The Futures: The Rise of the Speculator and the Origins of the World’s Biggest Markets (Basic)
On March 13, 1851, two men in Chicago signed the first modern, timed contract on record, an agreement to deliver corn the following June for a penny less per bushel than the current market price. Within 15 years, the Chicago Board of Trade was using a standard futures contract, and futures trading was attracting not just those employed in the agriculture industries but a secondary market of speculators and thrill-seekers chasing a quick buck.

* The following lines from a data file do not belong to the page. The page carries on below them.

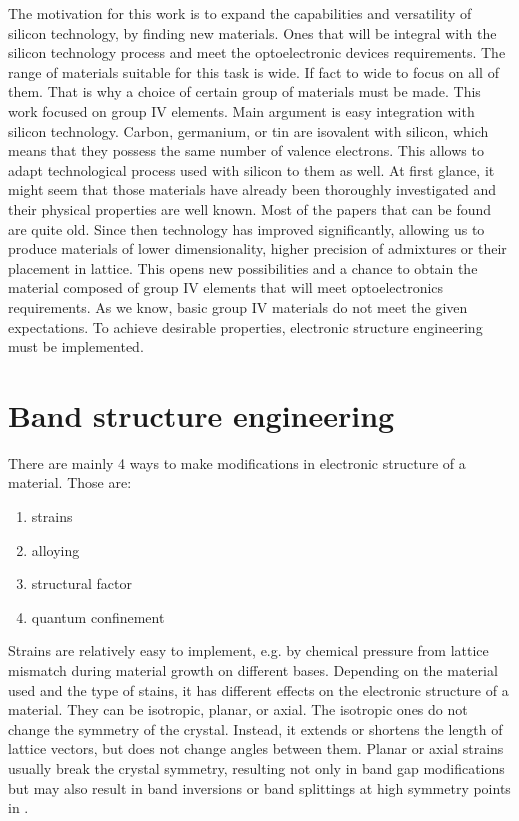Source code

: The motivation for this work is to expand the capabilities and versatility of silicon technology, by finding new materials. Ones that will be integral with the silicon technology process and meet the optoelectronic devices requirements. The range of materials suitable for this task is wide. If fact to wide to focus on all of them. That is why a choice of certain group of materials must be made. This work focused on group IV elements. Main argument is easy integration with silicon technology. Carbon, germanium, or tin are isovalent with silicon, which means that they possess the same number of valence electrons. This allows to adapt technological process used with silicon to them as well. At first glance, it might seem that those materials have already been thoroughly investigated and their physical properties are well known. Most of the papers that can be found are quite old. Since then technology has improved significantly, allowing us to produce materials of lower dimensionality, higher precision of admixtures or their placement in lattice. This opens new possibilities and a chance to obtain the material composed of group IV elements that will meet optoelectronics requirements. As we know, basic group IV materials do not meet the given expectations. To achieve desirable properties, electronic structure engineering must be implemented.
\ornament
\section{Band structure engineering}

There are mainly 4 ways to make modifications in electronic structure of a material. Those are:
\begin{enumerate}
	\item strains 
	\item alloying
	\item structural factor
	\item quantum confinement
\end{enumerate}

Strains are relatively easy to implement, e.g. by chemical pressure from lattice mismatch during material growth on different bases. Depending on the material used and the type of stains, it has different effects on the electronic structure of a material. They can be isotropic, planar, or axial. The isotropic ones do not change the symmetry of the crystal. Instead, it extends or shortens the length of lattice vectors, but does not change angles between them. Planar or axial strains usually break the crystal symmetry, resulting not only in band gap modifications but may also result in band inversions or band splittings at high symmetry points in \BZ.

The art deco skyscraper at 141 West Jackson Blvd. still houses the exchange, now part of CME Group. Lambert, a senior writer for Forbes, traces the emergence of futures markets by relating the history of the building and its inhabitants, from the pork belly traders of earlier generations to those laying the foundations for a carbon cap-and-trade market. The book bustles with big characters like Vince (the Prince) Schreiber and Harry (the Hat) Lowrance, but Lambert isn’t merely sentimental about the exchange’s colourful past. Before the advent of electronic trading, she writes, “futures looked at times like capitalism unleashed [but] in reality the business balanced individual freedoms with an unlikely social responsibility.” The death of the trading floor broke a culture that “ran real free markets.”
In Too Deep: BP and the Drilling Race That Took It Down (Bloomberg)
Stanley Reed and Alison Fitzgerald
British Petroleum’s recent deal with Russian energy giant Rosneft is just its latest play in a country that’s hosted some of BP’s most lucrative gambles. According to Bloomberg journalists Reed and Fitzgerald, the company’s profitable (but fraught) 2003 joint venture with oligarch-controlled TNK was perfectly characteristic of the style of former CEO John Browne — a “landmark deal with enormous risks.”
As this corporate biography explains, it was thanks in large part to Browne that BP vaulted ahead of rivals through gambles on emerging drilling regions in Azerbaijan, Angola, and the deep waters of the Gulf of Mexico. BP insiders point to his non-traditional background — he got much of his business experience in Silicon Valley — as key to the extraordinarily speedy growth agenda he set for the company. Browne’s been gone since 2007, but the risk-taking culture he established is part of the company’s genetic code. Although Tony Hayward was in the big chair during last year’s Deepwater Horizon disaster, he seems to have been running BP in his predecessor’s image. “The question being asked now,” write the authors, is whether Browne sowed “the seeds of BP’s near self-immolation by building too fast and paying too little attention to operational details.”
How To Write a Sentence: And How to Read One (Harper)
“Some appreciate fine art; others appreciate fine wines. I appreciate fine sentences,” declares New York Times columnist and law professor Stanley Fish. Whether you think of yourself as a writer or not, you likely spend much of your workday bringing sentences into the world. Doing it well is a crucial part of communicating effectively. Now, in this book, the professor offers an approach to thinking about this fundamental unit of written and spoken language.
Fish has a literary bent, but his goal isn’t to turn you into the next Hemingway or Joyce. The point of this little volume is to impart what he calls the ” Karate Kid method of learning how to write.” In the 1984 film of the same name, the unconventional sensei Miyagi trains a young fighter for a match by having him polish cars — “wax on, wax off.” In a similar way, Fish hopes to teach the fundamental motions of sentence structure that enable “thought and meaning.” Both of those things are in short supply amid the white noise of the current communications environment, so the ability to effortlessly write a good sentence is an invaluable skill — as is the ability to recognize before pressing Send that something you’ve written is unclear or misleading.